More interestingly, porphyrin–water interactions are considerably more sensible to the presence of an interface. With no demulsifier, the presence of an interface induces a ~ fourfold increase (Fig. S.6) in the intensity of this interaction. This is a clear indication that with an interface, porphyrins have an increased tendency to migrate to these regions of the simulation box, which can also be clearly noted from the snapshots presented in Fig.s 4 and 5. In the same line, for the case of no interface, the presence of demulsifiers lowers the porphyrin–water interaction by about 50%, by either bonding directly to the water droplet or to the porphyrin molecule.

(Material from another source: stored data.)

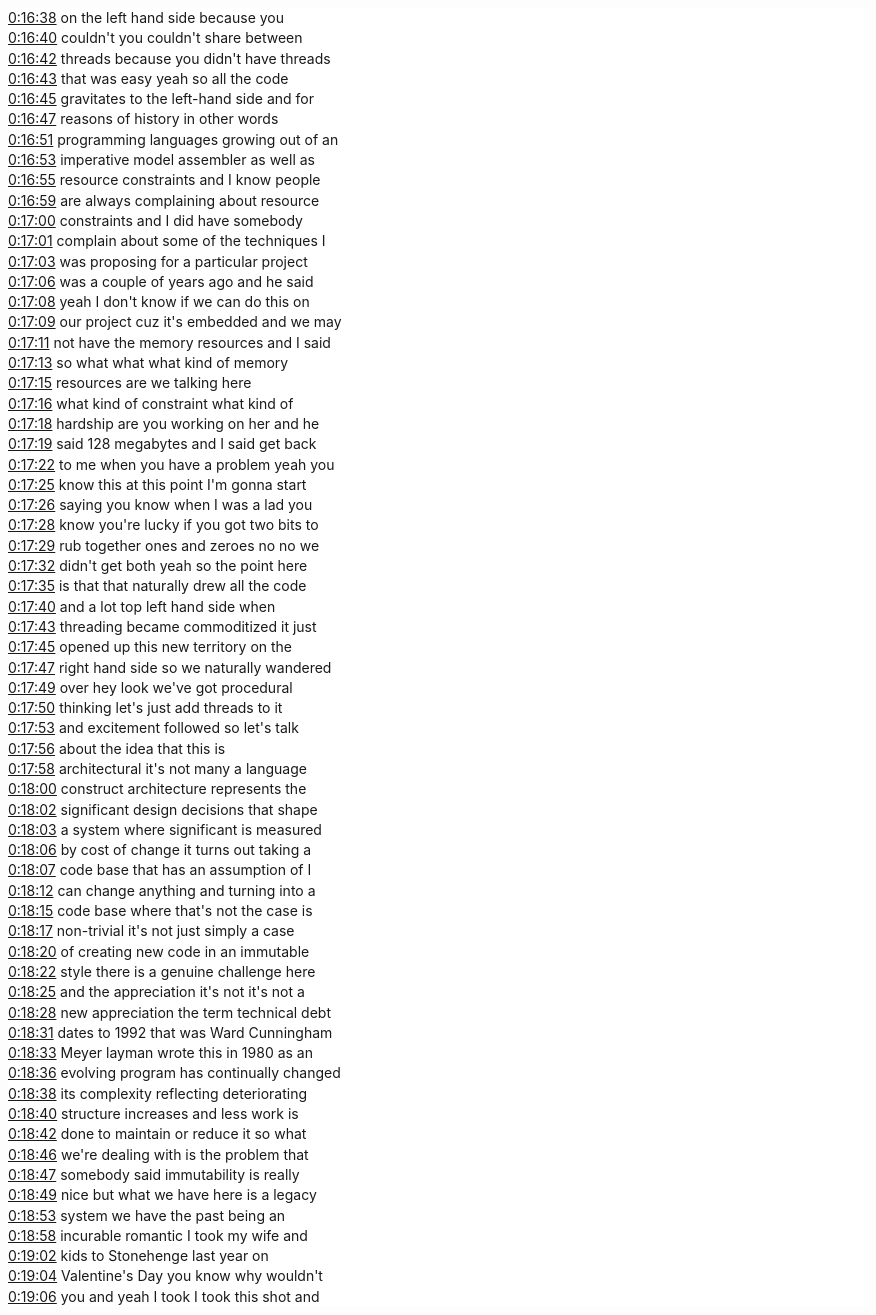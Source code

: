 [0:16:38](https://youtu.be/APUCMSPiNh4?t=998) on the left hand side because you  
[0:16:40](https://youtu.be/APUCMSPiNh4?t=1000) couldn't you couldn't share between  
[0:16:42](https://youtu.be/APUCMSPiNh4?t=1002) threads because you didn't have threads  
[0:16:43](https://youtu.be/APUCMSPiNh4?t=1003) that was easy yeah so all the code  
[0:16:45](https://youtu.be/APUCMSPiNh4?t=1005) gravitates to the left-hand side and for  
[0:16:47](https://youtu.be/APUCMSPiNh4?t=1007) reasons of history in other words  
[0:16:51](https://youtu.be/APUCMSPiNh4?t=1011) programming languages growing out of an  
[0:16:53](https://youtu.be/APUCMSPiNh4?t=1013) imperative model assembler as well as  
[0:16:55](https://youtu.be/APUCMSPiNh4?t=1015) resource constraints and I know people  
[0:16:59](https://youtu.be/APUCMSPiNh4?t=1019) are always complaining about resource  
[0:17:00](https://youtu.be/APUCMSPiNh4?t=1020) constraints and I did have somebody  
[0:17:01](https://youtu.be/APUCMSPiNh4?t=1021) complain about some of the techniques I  
[0:17:03](https://youtu.be/APUCMSPiNh4?t=1023) was proposing for a particular project  
[0:17:06](https://youtu.be/APUCMSPiNh4?t=1026) was a couple of years ago and he said  
[0:17:08](https://youtu.be/APUCMSPiNh4?t=1028) yeah I don't know if we can do this on  
[0:17:09](https://youtu.be/APUCMSPiNh4?t=1029) our project cuz it's embedded and we may  
[0:17:11](https://youtu.be/APUCMSPiNh4?t=1031) not have the memory resources and I said  
[0:17:13](https://youtu.be/APUCMSPiNh4?t=1033) so what what what kind of memory  
[0:17:15](https://youtu.be/APUCMSPiNh4?t=1035) resources are we talking here  
[0:17:16](https://youtu.be/APUCMSPiNh4?t=1036) what kind of constraint what kind of  
[0:17:18](https://youtu.be/APUCMSPiNh4?t=1038) hardship are you working on her and he  
[0:17:19](https://youtu.be/APUCMSPiNh4?t=1039) said 128 megabytes and I said get back  
[0:17:22](https://youtu.be/APUCMSPiNh4?t=1042) to me when you have a problem yeah you  
[0:17:25](https://youtu.be/APUCMSPiNh4?t=1045) know this at this point I'm gonna start  
[0:17:26](https://youtu.be/APUCMSPiNh4?t=1046) saying you know when I was a lad you  
[0:17:28](https://youtu.be/APUCMSPiNh4?t=1048) know you're lucky if you got two bits to  
[0:17:29](https://youtu.be/APUCMSPiNh4?t=1049) rub together ones and zeroes no no we  
[0:17:32](https://youtu.be/APUCMSPiNh4?t=1052) didn't get both yeah so the point here  
[0:17:35](https://youtu.be/APUCMSPiNh4?t=1055) is that that naturally drew all the code  
[0:17:40](https://youtu.be/APUCMSPiNh4?t=1060) and a lot top left hand side when  
[0:17:43](https://youtu.be/APUCMSPiNh4?t=1063) threading became commoditized it just  
[0:17:45](https://youtu.be/APUCMSPiNh4?t=1065) opened up this new territory on the  
[0:17:47](https://youtu.be/APUCMSPiNh4?t=1067) right hand side so we naturally wandered  
[0:17:49](https://youtu.be/APUCMSPiNh4?t=1069) over hey look we've got procedural  
[0:17:50](https://youtu.be/APUCMSPiNh4?t=1070) thinking let's just add threads to it  
[0:17:53](https://youtu.be/APUCMSPiNh4?t=1073) and excitement followed so let's talk  
[0:17:56](https://youtu.be/APUCMSPiNh4?t=1076) about the idea that this is  
[0:17:58](https://youtu.be/APUCMSPiNh4?t=1078) architectural it's not many a language  
[0:18:00](https://youtu.be/APUCMSPiNh4?t=1080) construct architecture represents the  
[0:18:02](https://youtu.be/APUCMSPiNh4?t=1082) significant design decisions that shape  
[0:18:03](https://youtu.be/APUCMSPiNh4?t=1083) a system where significant is measured  
[0:18:06](https://youtu.be/APUCMSPiNh4?t=1086) by cost of change it turns out taking a  
[0:18:07](https://youtu.be/APUCMSPiNh4?t=1087) code base that has an assumption of I  
[0:18:12](https://youtu.be/APUCMSPiNh4?t=1092) can change anything and turning into a  
[0:18:15](https://youtu.be/APUCMSPiNh4?t=1095) code base where that's not the case is  
[0:18:17](https://youtu.be/APUCMSPiNh4?t=1097) non-trivial it's not just simply a case  
[0:18:20](https://youtu.be/APUCMSPiNh4?t=1100) of creating new code in an immutable  
[0:18:22](https://youtu.be/APUCMSPiNh4?t=1102) style there is a genuine challenge here  
[0:18:25](https://youtu.be/APUCMSPiNh4?t=1105) and the appreciation it's not it's not a  
[0:18:28](https://youtu.be/APUCMSPiNh4?t=1108) new appreciation the term technical debt  
[0:18:31](https://youtu.be/APUCMSPiNh4?t=1111) dates to 1992 that was Ward Cunningham  
[0:18:33](https://youtu.be/APUCMSPiNh4?t=1113) Meyer layman wrote this in 1980 as an  
[0:18:36](https://youtu.be/APUCMSPiNh4?t=1116) evolving program has continually changed  
[0:18:38](https://youtu.be/APUCMSPiNh4?t=1118) its complexity reflecting deteriorating  
[0:18:40](https://youtu.be/APUCMSPiNh4?t=1120) structure increases and less work is  
[0:18:42](https://youtu.be/APUCMSPiNh4?t=1122) done to maintain or reduce it so what  
[0:18:46](https://youtu.be/APUCMSPiNh4?t=1126) we're dealing with is the problem that  
[0:18:47](https://youtu.be/APUCMSPiNh4?t=1127) somebody said immutability is really  
[0:18:49](https://youtu.be/APUCMSPiNh4?t=1129) nice but what we have here is a legacy  
[0:18:53](https://youtu.be/APUCMSPiNh4?t=1133) system we have the past being an  
[0:18:58](https://youtu.be/APUCMSPiNh4?t=1138) incurable romantic I took my wife and  
[0:19:02](https://youtu.be/APUCMSPiNh4?t=1142) kids to Stonehenge last year on  
[0:19:04](https://youtu.be/APUCMSPiNh4?t=1144) Valentine's Day you know why wouldn't  
[0:19:06](https://youtu.be/APUCMSPiNh4?t=1146) you and yeah I took I took this shot and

With an interface, the presence of demulsifiers passes unnoticed, very probably because they are in a much lower concentration compared to the increased quantity of water.

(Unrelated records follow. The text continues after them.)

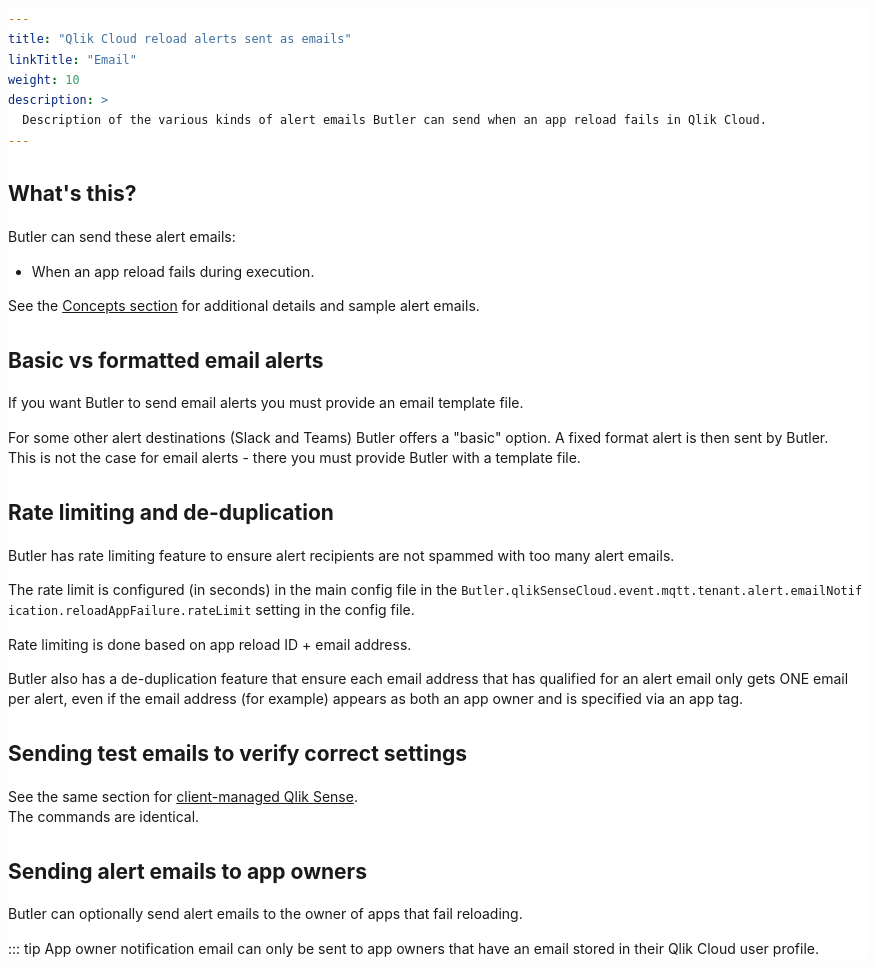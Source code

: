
 ```yaml
---
title: "Qlik Cloud reload alerts sent as emails"
linkTitle: "Email"
weight: 10
description: >
  Description of the various kinds of alert emails Butler can send when an app reload fails in Qlik Cloud.
---
```


## What's this?

Butler can send these alert emails:

- When an app reload fails during execution.

See the [Concepts section](/docs/concepts/alert-emails/) for additional details and sample alert emails.

## Basic vs formatted email alerts

If you want Butler to send email alerts you must provide an email template file.

For some other alert destinations (Slack and Teams) Butler offers a "basic" option. A fixed format alert is then sent by Butler.  
This is not the case for email alerts - there you must provide Butler with a template file.

## Rate limiting and de-duplication

Butler has rate limiting feature to ensure alert recipients are not spammed with too many alert emails.

The rate limit is configured (in seconds) in the main config file in the `Butler.qlikSenseCloud.event.mqtt.tenant.alert.emailNotification.reloadAppFailure.rateLimit` setting in the config file.

Rate limiting is done based on app reload ID + email address.

Butler also has a de-duplication feature that ensure each email address that has qualified for an alert email only gets ONE email per alert, even if the email address (for example) appears as both an app owner and is specified via an app tag.

## Sending test emails to verify correct settings

See the same section for [client-managed Qlik Sense](http://localhost:1313/docs/getting-started/setup/task-alerts/client-managed/alert-emails/#sending-test-emails-to-verify-correct-settings).  
The commands are identical.

## Sending alert emails to app owners

Butler can optionally send alert emails to the owner of apps that fail reloading.

::: tip
App owner notification email can only be sent to app owners that have an email stored in their Qlik Cloud user profile.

Among the asphaltene–demulsifier interactions, the most intense ones are those formed with CTAC, HSAN or SP2 molecules, which can be noted from both the analyses of interaction energies and H-bonds (Figs. S.7 and S.11). In the presence of an interface, these interactions are considerably lower, indicating that demulsifiers prefer to interact with water, more abundant in this situation.
Porphyrins’ preferable demulsifiers are CTAC, HSAN and SP2 for both situations where there is a water/oil interface or not. For the situation without interface, it is interesting to note that CTAC has a greater interaction than HSAN. Since this first molecule is cationic, it probably interacts more easily with the partial charge on the oxygen atom of the vanadyl group of such porphyrins, whereas HSAN must interact directly with the metal, whose positive charge (either nickel or vanadium) is much more difficult to access (exposition to the solution) than the oxygen of the vanadyl group, or with the few polar lateral groups.

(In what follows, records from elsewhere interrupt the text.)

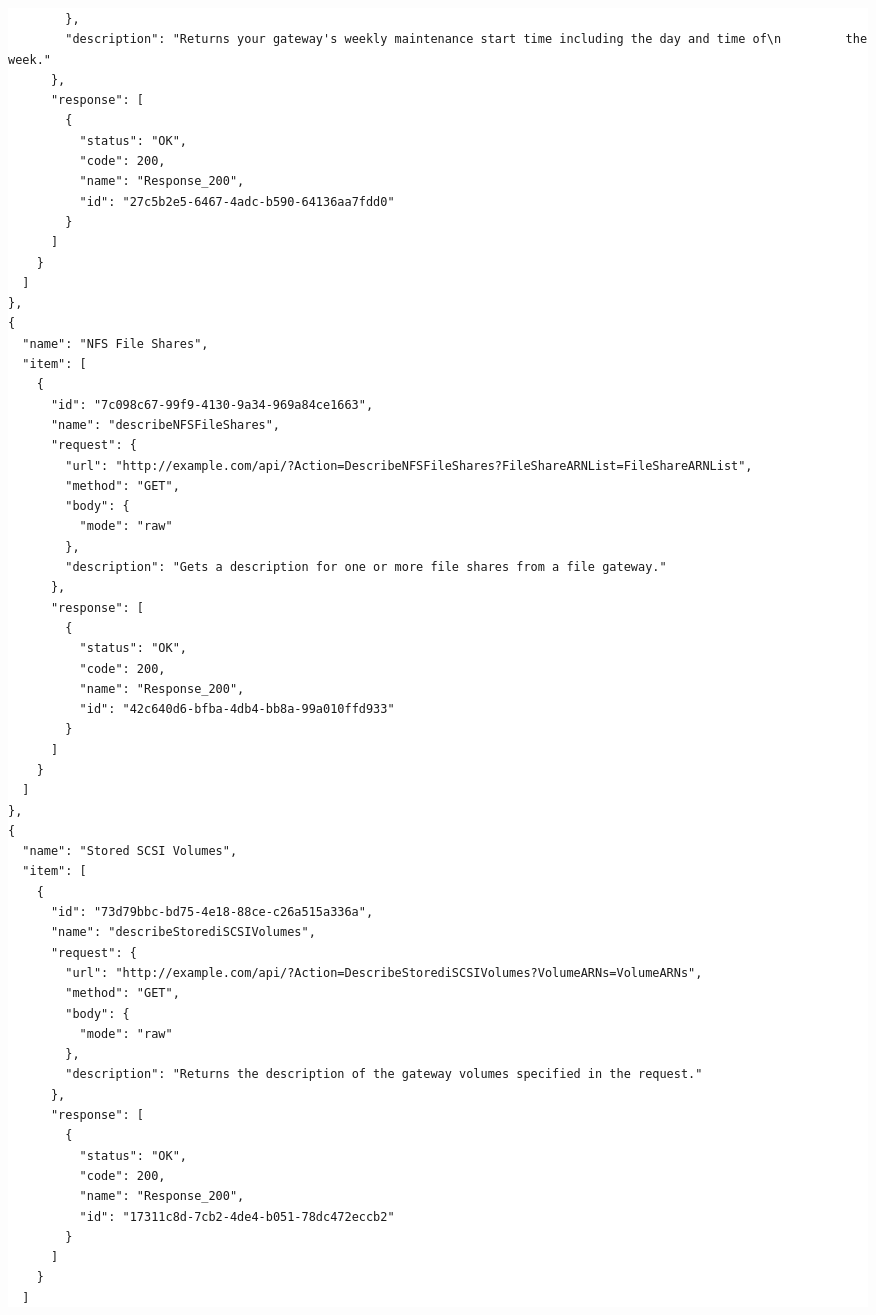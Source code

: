             },
            "description": "Returns your gateway's weekly maintenance start time including the day and time of\n         the week."
          },
          "response": [
            {
              "status": "OK",
              "code": 200,
              "name": "Response_200",
              "id": "27c5b2e5-6467-4adc-b590-64136aa7fdd0"
            }
          ]
        }
      ]
    },
    {
      "name": "NFS File Shares",
      "item": [
        {
          "id": "7c098c67-99f9-4130-9a34-969a84ce1663",
          "name": "describeNFSFileShares",
          "request": {
            "url": "http://example.com/api/?Action=DescribeNFSFileShares?FileShareARNList=FileShareARNList",
            "method": "GET",
            "body": {
              "mode": "raw"
            },
            "description": "Gets a description for one or more file shares from a file gateway."
          },
          "response": [
            {
              "status": "OK",
              "code": 200,
              "name": "Response_200",
              "id": "42c640d6-bfba-4db4-bb8a-99a010ffd933"
            }
          ]
        }
      ]
    },
    {
      "name": "Stored SCSI Volumes",
      "item": [
        {
          "id": "73d79bbc-bd75-4e18-88ce-c26a515a336a",
          "name": "describeStorediSCSIVolumes",
          "request": {
            "url": "http://example.com/api/?Action=DescribeStorediSCSIVolumes?VolumeARNs=VolumeARNs",
            "method": "GET",
            "body": {
              "mode": "raw"
            },
            "description": "Returns the description of the gateway volumes specified in the request."
          },
          "response": [
            {
              "status": "OK",
              "code": 200,
              "name": "Response_200",
              "id": "17311c8d-7cb2-4de4-b051-78dc472eccb2"
            }
          ]
        }
      ]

In the next section, these observations will be confronted to the presence of distinct thermodynamic conditions and electric fields.
3.3 Asphaltene systems in the presence of a water/oil interface and demulsifiers under desalting conditions
In this section, we focus on systems having an explicit water/oil interface and submit them to different thermodynamic conditions and electric fields corresponding to those used in desalting. Among the six demulsifier molecules studied in the previous section, only five are hereafter considered: SLM not presenting any interactions with neither asphaltenes nor water, it has been excluded. The final configurations of the previous simulations were used as starting points of novel 60-ns molecular dynamics runs. This was also the case for the ambient conditions.
Taking into account the presence of an electric field is tricky since its effects are heavily linked to the presence and concentration of dissolved salts (electrolytes) in the medium. However, in the framework of this work, we decided to consider no electrolyte in order to verify that electric fields alone have no impact on the aggregation structures of asphaltenes under such conditions.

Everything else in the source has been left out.